Lately it seems that I’ve been seeing many kids with symptoms of acid reflux, acid regurgitation, and GERD. Depending on the age of the child, it can be hard to determine what’s going on, but usually a child suffering from acid reflux will exhibit some combination of burping or vomiting, and/or the more difficult to detect and decipher nausea, stomach pain and burning. The child could also be coughing, having trouble swallowing, a hoarse voice, complaining of a sore throat especially in the morning, or respiratory symptoms, all can be possible symptoms of acid regurgitation. Acid indigestion has a number of causes. As a parent, sometimes you can identify a specific food that your child is sensitive or allergic to that is causing the response. Sometimes, the symptoms will be consistently occurring at the same time everyday, despite the changes in diet, possibly indicating an over or under production of stomach acid, or a malfunction of the lower esophageal sphincter, causing acid to leak back into the esophagus. Or sometimes (every parent’s favorite) there will be no rhyme or reason, just an acid stomach causing pain, indigestion, burping, nausea, and/or vomiting.

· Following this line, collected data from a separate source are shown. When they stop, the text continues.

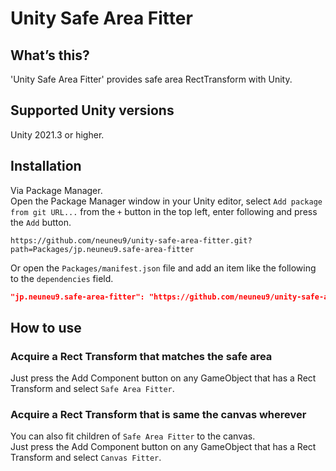 # Unity Safe Area Fitter

## What’s this?

'Unity Safe Area Fitter' provides safe area RectTransform with Unity.  

## Supported Unity versions

Unity 2021.3 or higher.  

## Installation

Via Package Manager.  
Open the Package Manager window in your Unity editor, select `Add package from git URL...` from the `+` button in the top left, enter following and press the `Add` button.  

```text
https://github.com/neuneu9/unity-safe-area-fitter.git?path=Packages/jp.neuneu9.safe-area-fitter
```

Or open the `Packages/manifest.json` file and add an item like the following to the `dependencies` field.  

```json
"jp.neuneu9.safe-area-fitter": "https://github.com/neuneu9/unity-safe-area-fitter.git?path=Packages/jp.neuneu9.safe-area-fitter",
```

## How to use

### Acquire a Rect Transform that matches the safe area

Just press the Add Component button on any GameObject that has a Rect Transform and select `Safe Area Fitter`.  

### Acquire a Rect Transform that is same the canvas wherever

You can also fit children of `Safe Area Fitter` to the canvas.  
Just press the Add Component button on any GameObject that has a Rect Transform and select `Canvas Fitter`.  
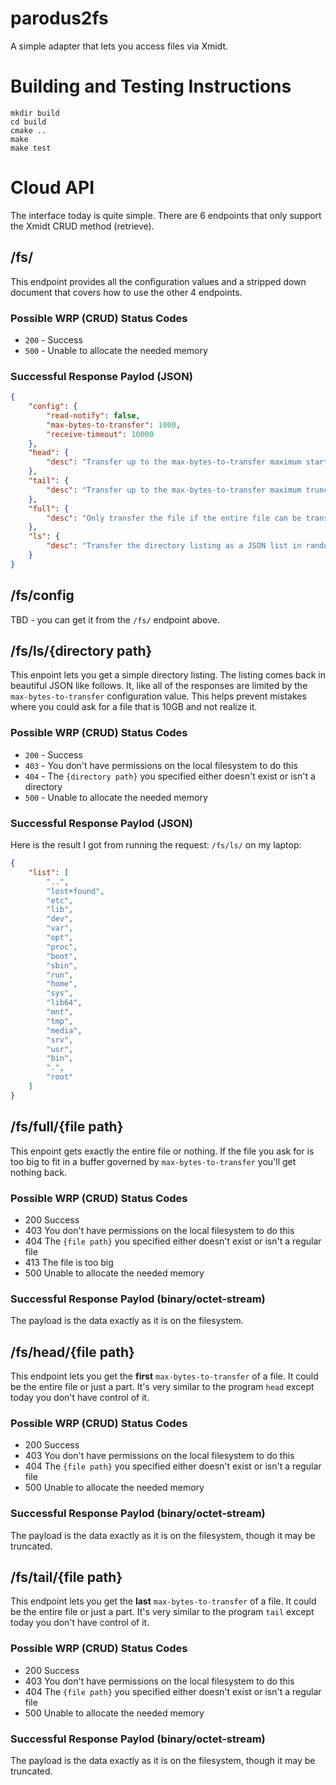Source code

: # parodus2fs
A simple adapter that lets you access files via Xmidt.

# Building and Testing Instructions

```
mkdir build
cd build
cmake ..
make
make test
```

# Cloud API

The interface today is quite simple.  There are 6 endpoints that only support
the Xmidt CRUD method (retrieve).

## /fs/

This endpoint provides all the configuration values and a stripped down document
that covers how to use the other 4 endpoints.

### Possible WRP (CRUD) Status Codes
* `200` - Success
* `500` - Unable to allocate the needed memory

### Successful Response Paylod (JSON)

```JSON
{
    "config": {
        "read-notify": false,
        "max-bytes-to-transfer": 1000,
        "receive-timeout": 10000
    },
    "head": {
        "desc": "Transfer up to the max-bytes-to-transfer maximum starting with the head and truncating the tail, if needed.  A binary copy of the file is returned."
    },
    "tail": {
        "desc": "Transfer up to the max-bytes-to-transfer maximum truncating the head of the file to preserve the tail, if needed.  A binary copy of the file is returned."
    },
    "full": {
        "desc": "Only transfer the file if the entire file can be transfered without truncation.  A binary copy of the file is returned."
    },
    "ls": {
        "desc": "Transfer the directory listing as a JSON list in random order.  If the list is truncated then the \"partial\" boolean parameter (omitted unless needed) shall be set to true.  The list is returned with the name \"list\".  The max-bytes-to-transfer parameter governs the truncation size."
    }
}
```

## /fs/config

TBD - you can get it from the `/fs/` endpoint above.

## /fs/ls/{directory path}

This enpoint lets you get a simple directory listing.  The listing comes back
in beautiful JSON like follows.  It, like all of the responses are limited by
the `max-bytes-to-transfer` configuration value.  This helps prevent mistakes
where you could ask for a file that is 10GB and not realize it.

### Possible WRP (CRUD) Status Codes
* `200` - Success
* `403` - You don't have permissions on the local filesystem to do this
* `404` - The `{directory path}` you specified either doesn't exist or isn't a directory
* `500` - Unable to allocate the needed memory

### Successful Response Paylod (JSON)

Here is the result I got from running the request: `/fs/ls/` on my laptop:

```JSON
{
    "list": [
        "..",
        "lost+found",
        "etc",
        "lib",
        "dev",
        "var",
        "opt",
        "proc",
        "boot",
        "sbin",
        "run",
        "home",
        "sys",
        "lib64",
        "mnt",
        "tmp",
        "media",
        "srv",
        "usr",
        "bin",
        ".",
        "root"
    ]
}
```

## /fs/full/{file path}

This enpoint gets exactly the entire file or nothing.  If the file you ask for
is too big to fit in a buffer governed by `max-bytes-to-transfer` you'll get
nothing back.

### Possible WRP (CRUD) Status Codes
* 200 Success
* 403 You don't have permissions on the local filesystem to do this
* 404 The `{file path}` you specified either doesn't exist or isn't a regular file
* 413 The file is too big
* 500 Unable to allocate the needed memory

### Successful Response Paylod (binary/octet-stream)

The payload is the data exactly as it is on the filesystem.

## /fs/head/{file path}

This endpoint lets you get the **first** `max-bytes-to-transfer` of a file.  It could
be the entire file or just a part.  It's very similar to the program `head` except
today you don't have control of it.

### Possible WRP (CRUD) Status Codes
* 200 Success
* 403 You don't have permissions on the local filesystem to do this
* 404 The `{file path}` you specified either doesn't exist or isn't a regular file
* 500 Unable to allocate the needed memory

### Successful Response Paylod (binary/octet-stream)

The payload is the data exactly as it is on the filesystem, though it may be
truncated.

## /fs/tail/{file path}

This endpoint lets you get the **last** `max-bytes-to-transfer` of a file.  It could
be the entire file or just a part.  It's very similar to the program `tail` except
today you don't have control of it.

### Possible WRP (CRUD) Status Codes
* 200 Success
* 403 You don't have permissions on the local filesystem to do this
* 404 The `{file path}` you specified either doesn't exist or isn't a regular file
* 500 Unable to allocate the needed memory

### Successful Response Paylod (binary/octet-stream)

The payload is the data exactly as it is on the filesystem, though it may be
truncated.


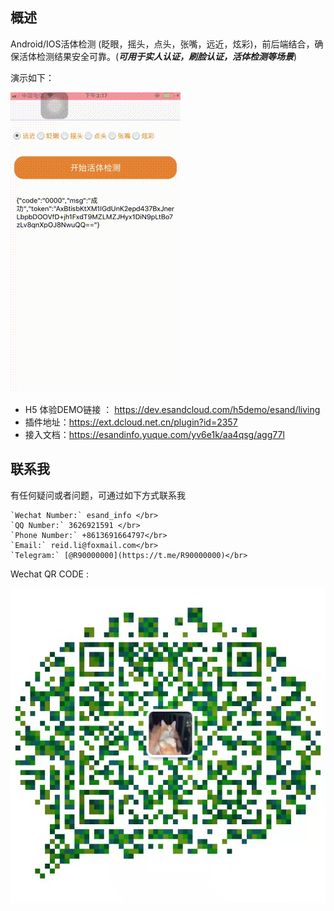 ## 概述
Android/IOS活体检测 (眨眼，摇头，点头，张嘴，远近，炫彩)，前后端结合，确保活体检测结果安全可靠。(***可用于实人认证，刷脸认证，活体检测等场景***)


演示如下：

![DEMO](imgs/demo.gif)


- H5 体验DEMO链接 ： https://dev.esandcloud.com/h5demo/esand/living
- 插件地址：https://ext.dcloud.net.cn/plugin?id=2357
- 接入文档：https://esandinfo.yuque.com/yv6e1k/aa4qsg/agg77l

## 联系我
有任何疑问或者问题，可通过如下方式联系我

```
`Wechat Number:` esand_info </br>
`QQ Number:` 3626921591 </br>
`Phone Number:` +8613691664797</br>
`Email:` reid.li@foxmail.com</br>
`Telegram:` [@R90000000](https://t.me/R90000000)</br>

```

Wechat QR CODE :

![QRCODE](imgs/qrcode.jpeg)
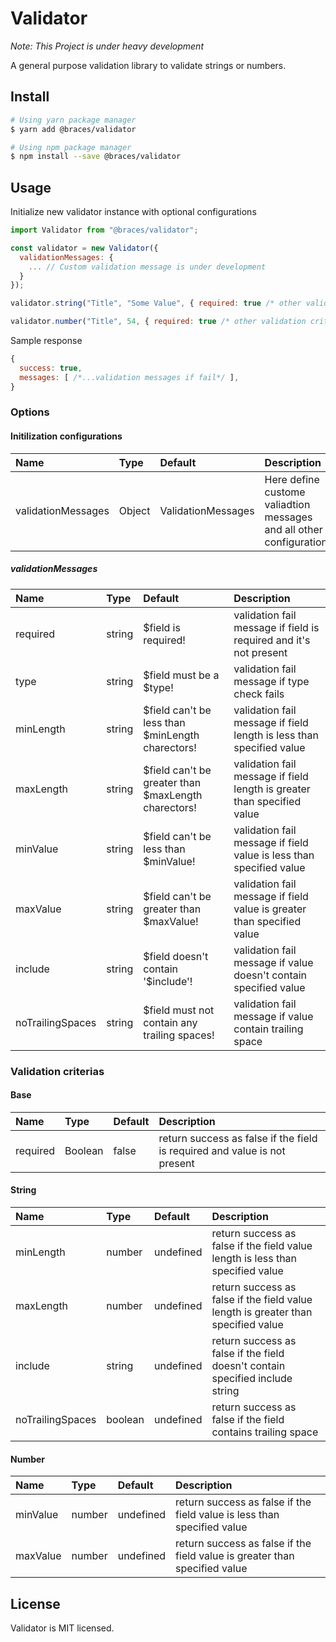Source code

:# Validator
*Note: This Project is under heavy development*

A general purpose validation library to validate strings or numbers.

## Install
  ```bash
  # Using yarn package manager
  $ yarn add @braces/validator

  # Using npm package manager
  $ npm install --save @braces/validator
  ```

## Usage
Initialize new validator instance with optional configurations

  ```javascript
  import Validator from "@braces/validator";

  const validator = new Validator({
    validationMessages: {
      ... // Custom validation message is under development
    }
  });

  validator.string("Title", "Some Value", { required: true /* other validation criteria*/ })

  validator.number("Title", 54, { required: true /* other validation criteria*/ })
  ```

  Sample response

  ```javascript
  {
    success: true,
    messages: [ /*...validation messages if fail*/ ],
  }
  ```

### Options
#### Initilization configurations
| Name                                               | Type     | Default  | Description                                                                                                                                                                              |
| :------------------------------------------------- | :------- | :------- | :--------------------------------------------------------------------------------------------------------------------------------------------------------------------------------------- |
|validationMessages|Object|ValidationMessages|Here define custome valiadtion messages and all other configurations

##### validationMessages
| Name                                               | Type     | Default  | Description                                                                                                                                                                              |
| :------------------------------------------------- | :------- | :------- | :--------------------------------------------------------------------------------------------------------------------------------------------------------------------------------------- |
|required|string|$field is required!|validation fail message if field is required and it's not present|
|type|string|$field must be a $type!|validation fail message if type check fails|
|minLength|string|$field can't be less than $minLength charectors!|validation fail message if field length is less than specified value|
|maxLength|string|$field can't be greater than $maxLength charectors!|validation fail message if field length is greater than specified value|
|minValue|string|$field can't be less than $minValue!|validation fail message if field value is less than specified value|
|maxValue|string|$field can't be greater than $maxValue!|validation fail message if field value is greater than specified value|
|include|string|\$field doesn't contain '$include'!|validation fail message if value doesn't contain specified value|
|noTrailingSpaces|string|\$field must not contain any trailing spaces!|validation fail message if value contain trailing space|

### Validation criterias
#### Base
| Name                                               | Type     | Default  | Description                                                                                                                                                                              |
| :------------------------------------------------- | :------- | :------- | :--------------------------------------------------------------------------------------------------------------------------------------------------------------------------------------- |
|required|Boolean|false|return success as false if the field is required and value is not present|

#### String
| Name                                               | Type     | Default  | Description                                                                                                                                                                              |
| :------------------------------------------------- | :------- | :------- | :--------------------------------------------------------------------------------------------------------------------------------------------------------------------------------------- |
|minLength|number|undefined|return success as false if the field value length is less than specified value|
|maxLength|number|undefined|return success as false if the field value length is greater than specified value|
|include|string|undefined|return success as false if the field doesn't contain specified include string|
|noTrailingSpaces|boolean|undefined|return success as false if the field contains trailing space|

#### Number
| Name                                               | Type     | Default  | Description                                                                                                                                                                              |
| :------------------------------------------------- | :------- | :------- | :--------------------------------------------------------------------------------------------------------------------------------------------------------------------------------------- |
|minValue|number|undefined|return success as false if the field value is less than specified value|
|maxValue|number|undefined|return success as false if the field value is greater than specified value|



## License

Validator is MIT licensed.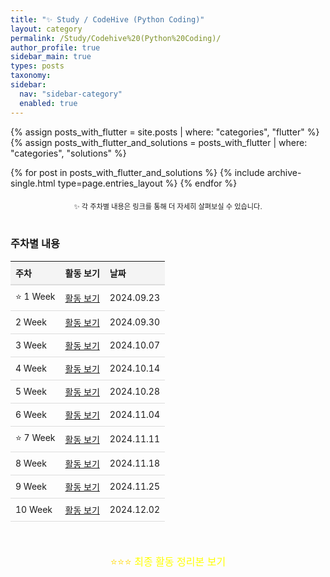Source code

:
 ```yaml
---
title: "✨ Study / CodeHive (Python Coding)"
layout: category
permalink: /Study/Codehive%20(Python%20Coding)/
author_profile: true
sidebar_main: true
types: posts
taxonomy:
sidebar:
  nav: "sidebar-category"
  enabled: true
---
```


{% assign posts_with_flutter = site.posts | where: "categories", "flutter" %}
{% assign posts_with_flutter_and_solutions = posts_with_flutter | where: "categories", "solutions" %}

{% for post in posts_with_flutter_and_solutions %}
  {% include archive-single.html type=page.entries_layout %}
{% endfor %}

<div style="text-align: center; margin-top: 20px; font-size: 80%;">
  <span>✨ 각 주차별 내용은 링크를 통해 더 자세히 살펴보실 수 있습니다.</span>
</div>

<br/>

### 주차별 내용

<table style="width: 100%; border-collapse: collapse; text-align: left; font-size: 14px;">
  <thead>
    <tr>
      <th style="padding: 8px; background-color: #f4f4f4; border-bottom: 2px solid #ddd;">주차</th>
      <th style="padding: 8px; background-color: #f4f4f4; border-bottom: 2px solid #ddd;">활동 보기</th>
      <th style="padding: 8px; background-color: #f4f4f4; border-bottom: 2px solid #ddd;">날짜</th>
    </tr>
  </thead>
  <tbody>
    <tr>
      <td style="padding: 8px; border-bottom: 1px solid #ddd;">⭐ 1 Week</td>
      <td style="padding: 8px; border-bottom: 1px solid #ddd;"><a href="/Study/codehive-details/1week">활동 보기</a></td>
      <td style="padding: 8px; border-bottom: 1px solid #ddd;">2024.09.23</td>
    </tr>
    <tr>
      <td style="padding: 8px; border-bottom: 1px solid #ddd;">2 Week</td>
      <td style="padding: 8px; border-bottom: 1px solid #ddd;"><a href="/Study/codehive-details/2week">활동 보기</a></td>
      <td style="padding: 8px; border-bottom: 1px solid #ddd;">2024.09.30</td>
    </tr>
    <tr>
      <td style="padding: 8px; border-bottom: 1px solid #ddd;">3 Week</td>
      <td style="padding: 8px; border-bottom: 1px solid #ddd;"><a href="/Study/codehive-details/3week">활동 보기</a></td>
      <td style="padding: 8px; border-bottom: 1px solid #ddd;">2024.10.07</td>
    </tr>
    <tr>
      <td style="padding: 8px; border-bottom: 1px solid #ddd;">4 Week</td>
      <td style="padding: 8px; border-bottom: 1px solid #ddd;"><a href="/Study/codehive-details/4week">활동 보기</a></td>
      <td style="padding: 8px; border-bottom: 1px solid #ddd;">2024.10.14</td>
    </tr>
    <tr>
      <td style="padding: 8px; border-bottom: 1px solid #ddd;">5 Week</td>
      <td style="padding: 8px; border-bottom: 1px solid #ddd;"><a href="/Study/codehive-details/5week">활동 보기</a></td>
      <td style="padding: 8px; border-bottom: 1px solid #ddd;">2024.10.28</td>
    </tr>
    <tr>
      <td style="padding: 8px; border-bottom: 1px solid #ddd;">6 Week</td>
      <td style="padding: 8px; border-bottom: 1px solid #ddd;"><a href="/Study/codehive-details/6week">활동 보기</a></td>
      <td style="padding: 8px; border-bottom: 1px solid #ddd;">2024.11.04</td>
    </tr>
    <tr>
      <td style="padding: 8px; border-bottom: 1px solid #ddd;">⭐ 7 Week</td>
      <td style="padding: 8px; border-bottom: 1px solid #ddd;"><a href="/Study/codehive-details/7week">활동 보기</a></td>
      <td style="padding: 8px; border-bottom: 1px solid #ddd;">2024.11.11</td>
    </tr>
    <tr>
      <td style="padding: 8px; border-bottom: 1px solid #ddd;">8 Week</td>
      <td style="padding: 8px; border-bottom: 1px solid #ddd;"><a href="/Study/codehive-details/8week">활동 보기</a></td>
      <td style="padding: 8px; border-bottom: 1px solid #ddd;">2024.11.18</td>
    </tr>
    <tr>
      <td style="padding: 8px; border-bottom: 1px solid #ddd;">9 Week</td>
      <td style="padding: 8px; border-bottom: 1px solid #ddd;"><a href="/Study/codehive-details/9week">활동 보기</a></td>
      <td style="padding: 8px; border-bottom: 1px solid #ddd;">2024.11.25</td>
    </tr>
    <tr>
      <td style="padding: 8px; border-bottom: 1px solid #ddd;">10 Week</td>
      <td style="padding: 8px; border-bottom: 1px solid #ddd;"><a href="/Study/codehive-details/10week">활동 보기</a></td>
      <td style="padding: 8px; border-bottom: 1px solid #ddd;">2024.12.02</td>
    </tr>
  </tbody>
</table>

<br/>

<div style="text-align: center; margin-top: 20px; font-size: 16px; color: gold;">
  ⭐⭐⭐ <a href="/Study/codehive-details/final" style="color: yellow; text-decoration: none;">최종 활동 정리본 보기</a>
</div>
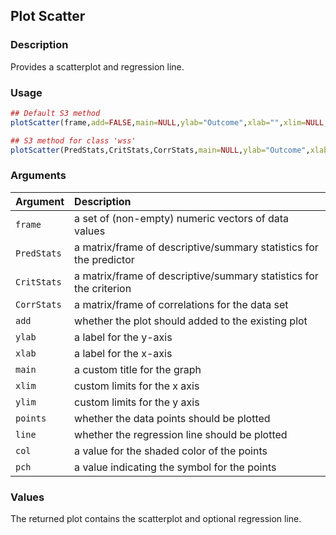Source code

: ## Plot Scatter

### Description

Provides a scatterplot and regression line.

### Usage

```r
## Default S3 method
plotScatter(frame,add=FALSE,main=NULL,ylab="Outcome",xlab="",xlim=NULL,ylim=NULL,points=TRUE,line=TRUE,col="black",pch=16)

## S3 method for class 'wss'
plotScatter(PredStats,CritStats,CorrStats,main=NULL,ylab="Outcome",xlab="",xlim=NULL,ylim=NULL,points=FALSE,line=TRUE,col="black",pch=16)
```

### Arguments

Argument | Description
:-- | :--
```frame``` | a set of (non-empty) numeric vectors of data values
```PredStats``` | a matrix/frame of descriptive/summary statistics for the predictor
```CritStats``` | a matrix/frame of descriptive/summary statistics for the criterion
```CorrStats``` | a matrix/frame of correlations for the data set
```add``` | whether the plot should added to the existing plot
```ylab``` | a label for the y-axis
```xlab``` | a label for the x-axis
```main``` | a custom title for the graph
```xlim```| custom limits for the x axis
```ylim``` | custom limits for the y axis
```points``` | whether the data points should be plotted
```line``` | whether the regression line should be plotted
```col``` | a value for the shaded color of the points
```pch``` | a value indicating the symbol for the points

### Values

The returned plot contains the scatterplot and optional regression line.
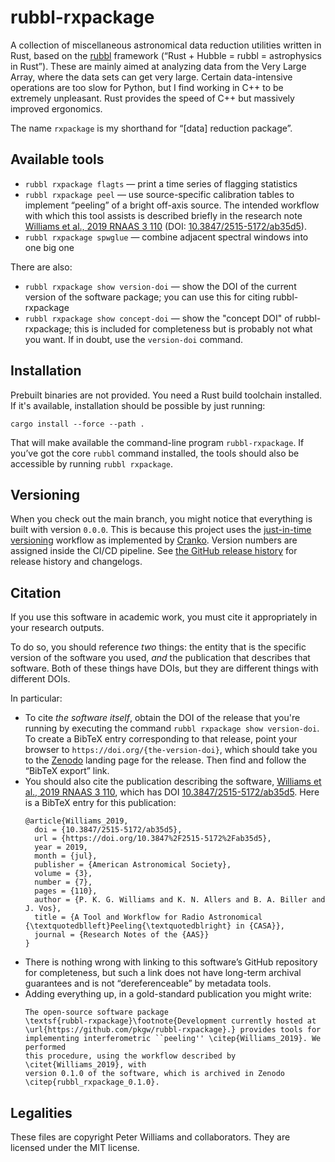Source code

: # rubbl-rxpackage

A collection of miscellaneous astronomical data reduction utilities written in
Rust, based on the [rubbl] framework (“Rust + Hubble = rubbl = astrophysics in
Rust”). These are mainly aimed at analyzing data from the Very Large Array,
where the data sets can get very large. Certain data-intensive operations are
too slow for Python, but I find working in C++ to be extremely unpleasant.
Rust provides the speed of C++ but massively improved ergonomics.

[rubbl]: https://github.com/pkgw/rubbl

The name `rxpackage` is my shorthand for “[data] reduction package”.


## Available tools

- `rubbl rxpackage flagts` — print a time series of flagging statistics
- `rubbl rxpackage peel` — use source-specific calibration tables to implement
  “peeling” of a bright off-axis source. The intended workflow with which this
  tool assists is described briefly in the research note
  [Williams et al., 2019 RNAAS 3 110] (DOI: [10.3847/2515-5172/ab35d5]).
- `rubbl rxpackage spwglue` — combine adjacent spectral windows into one big
  one

[Williams et al., 2019 RNAAS 3 110]: https://doi.org/10.3847/2515-5172/ab35d5
[10.3847/2515-5172/ab35d5]: https://doi.org/10.3847/2515-5172/ab35d5

There are also:

- `rubbl rxpackage show version-doi` — show the DOI of the current version of
  the software package; you can use this for citing rubbl-rxpackage
- `rubbl rxpackage show concept-doi` — show the "concept DOI" of
  rubbl-rxpackage; this is included for completeness but is probably not what
  you want. If in doubt, use the `version-doi` command.


## Installation

Prebuilt binaries are not provided. You need a Rust build toolchain installed.
If it's available, installation should be possible by just running:

```
cargo install --force --path .
```

That will make available the command-line program `rubbl-rxpackage`. If you’ve
got the core `rubbl` command installed, the tools should also be accessible by
running `rubbl rxpackage`.


## Versioning

When you check out the main branch, you might notice that everything is built
with version `0.0.0`. This is because this project uses the [just-in-time
versioning][jitv] workflow as implemented by [Cranko]. Version numbers are
assigned inside the CI/CD pipeline. See [the GitHub release
history][gh-releases] for release history and changelogs.

[jitv]: https://pkgw.github.io/cranko/book/latest/jit-versioning/
[Cranko]: https://pkgw.github.io/cranko/book/latest/
[gh-releases]: https://github.com/pkgw/rubbl-rxpackage/releases


## Citation

If you use this software in academic work, you must cite it appropriately in
your research outputs.

To do so, you should reference *two* things: the entity that is the specific
version of the software you used, *and* the publication that describes that
software. Both of these things have DOIs, but they are different things with
different DOIs.

In particular:

- To cite *the software itself*, obtain the DOI of the release that you're
  running by executing the command `rubbl rxpackage show version-doi`. To create
  a BibTeX entry corresponding to that release, point your browser to
  `https://doi.org/{the-version-doi}`, which should take you to the [Zenodo]
  landing page for the release. Then find and follow the “BibTeX export” link.
- You should also cite the publication describing the software,
  [Williams et al., 2019 RNAAS 3 110], which has DOI
  [10.3847/2515-5172/ab35d5]. Here is a BibTeX entry for this publication:
  ```
  @article{Williams_2019,
	doi = {10.3847/2515-5172/ab35d5},
	url = {https://doi.org/10.3847%2F2515-5172%2Fab35d5},
	year = 2019,
	month = {jul},
	publisher = {American Astronomical Society},
	volume = {3},
	number = {7},
	pages = {110},
	author = {P. K. G. Williams and K. N. Allers and B. A. Biller and J. Vos},
	title = {A Tool and Workflow for Radio Astronomical {\textquotedblleft}Peeling{\textquotedblright} in {CASA}},
	journal = {Research Notes of the {AAS}}
  }
  ```
- There is nothing wrong with linking to this software’s GitHub repository for
  completeness, but such a link does not have long-term archival guarantees
  and is not “dereferenceable” by metadata tools.
- Adding everything up, in a gold-standard publication you might write:
  ```
  The open-source software package
  \textsf{rubbl-rxpackage}\footnote{Development currently hosted at
  \url{https://github.com/pkgw/rubbl-rxpackage}.} provides tools for
  implementing interferometric ``peeling'' \citep{Williams_2019}. We performed
  this procedure, using the workflow described by \citet{Williams_2019}, with
  version 0.1.0 of the software, which is archived in Zenodo
  \citep{rubbl_rxpackage_0.1.0}.
  ```

[Zenodo]: https://zenodo.org/


## Legalities

These files are copyright Peter Williams and collaborators. They are licensed
under the MIT license.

Chinese medicine looks at acid reflux as either an excess or a deficiency in the child’s system, or a combination of both. Kids are hot by nature. They have dominate yang. By nature their yin is not fully formed. Yin is everything cooling, descending, still, dark, and inward. As kids develop, their yin develops. They are starting off with a tendency towards heat and at a deficiency with their yin, giving them hot bodies that are not able to cool down as readily. Add to this hot nature, an imbalance, such as exposure to an allergen or a cold or flu, and their bodies can be set off with an over production of heat. It can be in their stomach and it will come out as acid reflux, or in their heart (Chinese energetic heart) and you see nightmares or ADHD, or in the lungs and the manifestation will be allergies or asthma. It is my job diagnosis and clear the heat and support their yin, through acupuncture, acupressure and Chinese herbal medicine. Often with this heat in the stomach, it just takes some redirecting, or descending of their energy, to help their digestion flow in the right way.
Every parents next question is “How will you get my child to sit still for acupuncture??” I’ve found that the most important thing is allowing the child to be in control. In my practice, I tend to use a combination of acupressure and acupuncture with most kids. We always start with the pressure, just pressing the points, and then I gauge the child’s comfort level. It often helps the child to bring a beloved stuffed animal that we can “practice” on first. I can put needles in the animal, which provides a good test subject, and even let them help me, so, again, they can feel in control. After practicing on Teddy, most kids will allow me, even in that first session, to do at least one or two needles. I always make sure the kids feel very comfortable, and again, they know I won’t sneak up or surprise them. Usually I just talk with them about their favorite game, or we sing a song together, or we count to ten or twenty while they sit with the needles, and then the needles come out. Kids don’t need near the retention time/relaxation time with the needles that adults need, their bodies just take a little bit of redirecting to get back into balance. The results continue to amaze me. Kids are so quick to respond, and usually their symptoms are greatly diminished after that first treatment. Kids end up looking forward to their appointments!!